Publication ,  Journal Article
Fagundes, A; Berg, DD; Park, J-G; Baird-Zars, VM; Newby, LK; Barsness, GW; Miller, PE; van Diepen, S; Katz, JN; Phreaner, N; Roswell, RO ...
Published in: Circ Cardiovasc Qual Outcomes
August 2022

BACKGROUND: With the improvement in outcomes for acute coronary syndrome (ACS), the practice of routine admission to cardiac intensive care units (CICUs) is evolving. We aimed to describe the epidemiology of patients with ACS admitted to contemporary CICUs. METHODS: Using the CCCTN (Critical Care Cardiology Trials Network) Registry for consecutive medical CICU admissions across 26 advanced CICUs in North America between 2017 and 2020, we identified patients with a primary diagnosis of ACS at CICU admission and compared patient characteristics, resource utilization, and outcomes to patients admitted with a non-ACS diagnosis and across sub-populations of patients with ACS, including by indication for CICU admission. RESULTS: Of 10 118 CICU admissions, 29.4% (n=2978) were for a primary diagnosis of ACS, with significant interhospital variability (range, 13.4%-56.6%).
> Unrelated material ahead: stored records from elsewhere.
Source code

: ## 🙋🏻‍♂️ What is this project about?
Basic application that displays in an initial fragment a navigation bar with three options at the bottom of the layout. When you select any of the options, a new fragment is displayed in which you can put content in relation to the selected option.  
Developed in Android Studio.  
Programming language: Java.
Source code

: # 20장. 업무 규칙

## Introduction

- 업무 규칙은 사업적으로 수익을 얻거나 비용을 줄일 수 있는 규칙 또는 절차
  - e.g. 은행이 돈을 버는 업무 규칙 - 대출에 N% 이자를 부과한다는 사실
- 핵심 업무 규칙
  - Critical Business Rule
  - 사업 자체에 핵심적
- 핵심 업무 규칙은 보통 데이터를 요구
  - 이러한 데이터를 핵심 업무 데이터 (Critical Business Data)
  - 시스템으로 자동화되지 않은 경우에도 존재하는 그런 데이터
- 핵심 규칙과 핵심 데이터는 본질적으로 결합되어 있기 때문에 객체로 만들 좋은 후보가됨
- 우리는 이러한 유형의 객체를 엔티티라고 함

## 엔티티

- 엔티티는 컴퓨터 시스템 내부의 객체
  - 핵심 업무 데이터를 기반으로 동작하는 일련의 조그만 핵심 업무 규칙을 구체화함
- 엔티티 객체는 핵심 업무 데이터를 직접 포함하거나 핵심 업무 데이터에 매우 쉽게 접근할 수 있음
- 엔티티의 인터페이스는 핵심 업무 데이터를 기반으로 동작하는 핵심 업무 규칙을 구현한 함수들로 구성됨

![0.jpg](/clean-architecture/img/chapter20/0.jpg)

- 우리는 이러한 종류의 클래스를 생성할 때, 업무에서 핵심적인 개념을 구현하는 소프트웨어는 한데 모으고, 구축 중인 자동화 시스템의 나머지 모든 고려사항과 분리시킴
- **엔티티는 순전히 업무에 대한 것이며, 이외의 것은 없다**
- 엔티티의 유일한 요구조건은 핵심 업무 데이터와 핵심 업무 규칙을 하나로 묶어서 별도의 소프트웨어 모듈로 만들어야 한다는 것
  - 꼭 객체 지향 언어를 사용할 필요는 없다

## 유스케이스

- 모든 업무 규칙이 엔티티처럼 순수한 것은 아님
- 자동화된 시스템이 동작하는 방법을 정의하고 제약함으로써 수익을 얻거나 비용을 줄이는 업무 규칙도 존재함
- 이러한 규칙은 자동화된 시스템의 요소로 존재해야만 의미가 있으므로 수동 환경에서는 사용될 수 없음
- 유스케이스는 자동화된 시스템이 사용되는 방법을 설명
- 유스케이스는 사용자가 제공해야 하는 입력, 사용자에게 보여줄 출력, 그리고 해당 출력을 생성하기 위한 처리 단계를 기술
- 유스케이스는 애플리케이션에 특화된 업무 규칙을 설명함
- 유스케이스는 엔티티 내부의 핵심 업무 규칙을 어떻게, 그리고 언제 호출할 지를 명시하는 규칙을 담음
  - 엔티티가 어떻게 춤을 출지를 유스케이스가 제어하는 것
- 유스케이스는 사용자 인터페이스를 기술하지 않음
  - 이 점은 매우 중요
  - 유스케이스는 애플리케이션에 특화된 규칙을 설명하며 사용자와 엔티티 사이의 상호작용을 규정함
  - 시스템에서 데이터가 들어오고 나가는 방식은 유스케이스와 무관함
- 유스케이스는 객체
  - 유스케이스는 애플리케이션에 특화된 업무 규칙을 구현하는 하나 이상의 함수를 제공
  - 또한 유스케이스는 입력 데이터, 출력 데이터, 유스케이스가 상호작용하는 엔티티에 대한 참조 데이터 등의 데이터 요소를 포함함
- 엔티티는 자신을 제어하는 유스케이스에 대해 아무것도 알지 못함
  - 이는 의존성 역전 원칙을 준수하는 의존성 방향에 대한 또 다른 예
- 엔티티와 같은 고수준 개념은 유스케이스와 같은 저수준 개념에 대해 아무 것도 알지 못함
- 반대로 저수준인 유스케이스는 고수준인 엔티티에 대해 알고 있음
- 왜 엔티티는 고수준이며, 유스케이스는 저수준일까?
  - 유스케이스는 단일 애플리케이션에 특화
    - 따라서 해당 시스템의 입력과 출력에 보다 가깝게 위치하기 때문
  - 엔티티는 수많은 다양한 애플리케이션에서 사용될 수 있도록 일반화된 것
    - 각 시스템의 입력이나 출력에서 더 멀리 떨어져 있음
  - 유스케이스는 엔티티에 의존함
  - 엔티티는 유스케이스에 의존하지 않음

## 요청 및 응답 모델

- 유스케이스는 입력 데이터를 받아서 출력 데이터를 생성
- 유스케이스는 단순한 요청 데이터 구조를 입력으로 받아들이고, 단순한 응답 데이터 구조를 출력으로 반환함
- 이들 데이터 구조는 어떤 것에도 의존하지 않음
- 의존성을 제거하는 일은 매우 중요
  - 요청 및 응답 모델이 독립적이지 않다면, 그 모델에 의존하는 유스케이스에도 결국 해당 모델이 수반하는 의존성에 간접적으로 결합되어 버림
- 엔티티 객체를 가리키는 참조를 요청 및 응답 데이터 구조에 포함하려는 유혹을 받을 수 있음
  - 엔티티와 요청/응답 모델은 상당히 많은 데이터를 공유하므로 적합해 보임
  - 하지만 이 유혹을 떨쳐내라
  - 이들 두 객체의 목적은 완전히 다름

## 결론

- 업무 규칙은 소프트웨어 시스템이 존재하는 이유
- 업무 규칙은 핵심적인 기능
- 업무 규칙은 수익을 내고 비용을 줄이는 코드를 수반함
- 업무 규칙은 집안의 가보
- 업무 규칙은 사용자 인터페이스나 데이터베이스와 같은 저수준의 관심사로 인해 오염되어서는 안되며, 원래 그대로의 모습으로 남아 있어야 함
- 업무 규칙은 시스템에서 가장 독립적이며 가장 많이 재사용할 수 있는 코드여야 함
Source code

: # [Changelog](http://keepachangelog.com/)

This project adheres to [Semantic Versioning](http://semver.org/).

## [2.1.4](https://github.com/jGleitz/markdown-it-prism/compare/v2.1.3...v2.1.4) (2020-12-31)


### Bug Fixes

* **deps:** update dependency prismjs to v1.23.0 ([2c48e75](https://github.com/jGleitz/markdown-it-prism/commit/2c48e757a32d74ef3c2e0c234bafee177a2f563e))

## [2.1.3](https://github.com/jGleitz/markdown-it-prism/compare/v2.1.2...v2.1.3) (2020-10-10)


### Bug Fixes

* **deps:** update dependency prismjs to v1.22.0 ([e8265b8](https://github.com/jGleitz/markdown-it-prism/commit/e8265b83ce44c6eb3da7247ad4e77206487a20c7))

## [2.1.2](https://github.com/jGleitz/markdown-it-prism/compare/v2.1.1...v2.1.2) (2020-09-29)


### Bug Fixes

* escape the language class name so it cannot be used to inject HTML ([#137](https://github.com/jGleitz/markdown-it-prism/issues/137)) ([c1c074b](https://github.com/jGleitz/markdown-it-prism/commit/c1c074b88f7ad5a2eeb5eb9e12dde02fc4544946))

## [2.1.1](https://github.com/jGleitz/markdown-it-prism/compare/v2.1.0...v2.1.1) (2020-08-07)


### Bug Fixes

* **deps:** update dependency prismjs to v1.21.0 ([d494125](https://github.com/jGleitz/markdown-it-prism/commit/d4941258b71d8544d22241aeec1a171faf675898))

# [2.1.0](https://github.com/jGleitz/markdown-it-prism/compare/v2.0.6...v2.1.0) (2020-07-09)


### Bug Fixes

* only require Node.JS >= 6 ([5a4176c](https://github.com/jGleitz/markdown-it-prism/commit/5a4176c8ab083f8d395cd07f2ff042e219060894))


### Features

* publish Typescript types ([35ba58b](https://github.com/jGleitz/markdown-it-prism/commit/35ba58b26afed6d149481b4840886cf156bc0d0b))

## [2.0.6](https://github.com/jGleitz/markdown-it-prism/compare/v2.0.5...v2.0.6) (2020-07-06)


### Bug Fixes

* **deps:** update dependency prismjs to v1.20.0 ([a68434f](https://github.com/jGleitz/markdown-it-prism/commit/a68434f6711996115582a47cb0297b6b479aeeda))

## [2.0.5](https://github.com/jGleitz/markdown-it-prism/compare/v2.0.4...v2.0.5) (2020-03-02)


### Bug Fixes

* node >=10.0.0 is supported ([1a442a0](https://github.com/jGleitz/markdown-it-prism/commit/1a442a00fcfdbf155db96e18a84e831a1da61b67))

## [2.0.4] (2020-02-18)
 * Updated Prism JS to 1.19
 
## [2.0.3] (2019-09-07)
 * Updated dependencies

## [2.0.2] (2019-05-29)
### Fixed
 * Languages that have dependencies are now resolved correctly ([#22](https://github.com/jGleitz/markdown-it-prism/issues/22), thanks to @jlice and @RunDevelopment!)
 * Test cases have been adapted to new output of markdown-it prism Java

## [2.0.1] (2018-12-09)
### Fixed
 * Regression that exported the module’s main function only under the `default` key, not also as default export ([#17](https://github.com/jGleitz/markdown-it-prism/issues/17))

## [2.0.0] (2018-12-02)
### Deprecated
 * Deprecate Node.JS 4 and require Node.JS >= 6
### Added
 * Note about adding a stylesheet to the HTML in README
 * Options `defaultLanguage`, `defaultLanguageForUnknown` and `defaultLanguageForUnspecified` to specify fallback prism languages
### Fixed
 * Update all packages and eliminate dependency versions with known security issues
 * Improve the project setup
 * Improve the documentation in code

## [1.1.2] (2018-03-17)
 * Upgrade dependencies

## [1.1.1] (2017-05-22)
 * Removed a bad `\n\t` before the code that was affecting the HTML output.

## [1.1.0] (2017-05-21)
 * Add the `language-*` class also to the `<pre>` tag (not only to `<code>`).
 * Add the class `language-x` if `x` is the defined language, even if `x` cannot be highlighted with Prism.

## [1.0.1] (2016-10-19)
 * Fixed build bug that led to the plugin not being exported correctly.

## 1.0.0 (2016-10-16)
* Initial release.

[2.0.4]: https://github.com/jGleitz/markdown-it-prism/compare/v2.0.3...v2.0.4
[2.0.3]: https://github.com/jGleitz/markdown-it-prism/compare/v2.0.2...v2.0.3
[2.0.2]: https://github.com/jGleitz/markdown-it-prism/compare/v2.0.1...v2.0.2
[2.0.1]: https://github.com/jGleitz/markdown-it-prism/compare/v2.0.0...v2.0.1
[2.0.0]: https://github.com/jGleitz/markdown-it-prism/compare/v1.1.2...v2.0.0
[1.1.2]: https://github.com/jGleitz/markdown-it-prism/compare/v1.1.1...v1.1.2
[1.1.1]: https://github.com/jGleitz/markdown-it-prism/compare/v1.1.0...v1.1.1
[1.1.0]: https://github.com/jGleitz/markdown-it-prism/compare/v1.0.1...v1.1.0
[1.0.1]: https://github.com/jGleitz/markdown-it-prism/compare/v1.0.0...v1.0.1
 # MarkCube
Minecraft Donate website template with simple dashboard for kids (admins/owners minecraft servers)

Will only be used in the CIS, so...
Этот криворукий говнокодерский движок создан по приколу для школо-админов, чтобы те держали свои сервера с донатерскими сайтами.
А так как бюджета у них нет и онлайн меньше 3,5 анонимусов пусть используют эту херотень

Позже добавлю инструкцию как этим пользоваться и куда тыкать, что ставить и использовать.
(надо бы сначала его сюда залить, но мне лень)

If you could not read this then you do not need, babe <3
Compared with patients admitted with a diagnosis other than ACS, patients with ACS had fewer comorbidities, lower acute severity of illness with less utilization of advanced CICU therapies (41.3% versus 66.1%, P<0.0001), and lower CICU mortality (5.4% versus 9.9%, P<0.0001). Monitoring alone, without another CICU indication at the time of admission, was the most frequent admission indication in patients with ACS (53.8%); less common indications in patients with ACS included respiratory insufficiency, shock, or the need for vasoactive therapy. Of patients with ACS admitted for monitoring alone, 94.8% did not subsequently require advanced intensive care unit therapies and had a low CICU length of stay (1.5 days [0.9-2.4] versus 2.6 [1.4-5.1], P<0.0001) and CICU mortality (0.6% versus 11.0%, P<0.0001), compared with patients with ACS with an admission indication beyond monitoring. CONCLUSIONS: In a registry of tertiary care CICUs, ACS represent ≈1/3 of all admissions with significant variability across hospitals. More than half of the ACS admissions to the CICU were for routine monitoring alone, with a low rate of complications and mortality. This observation highlights an opportunity for prospective studies to refine triage strategies for lower risk patients with ACS.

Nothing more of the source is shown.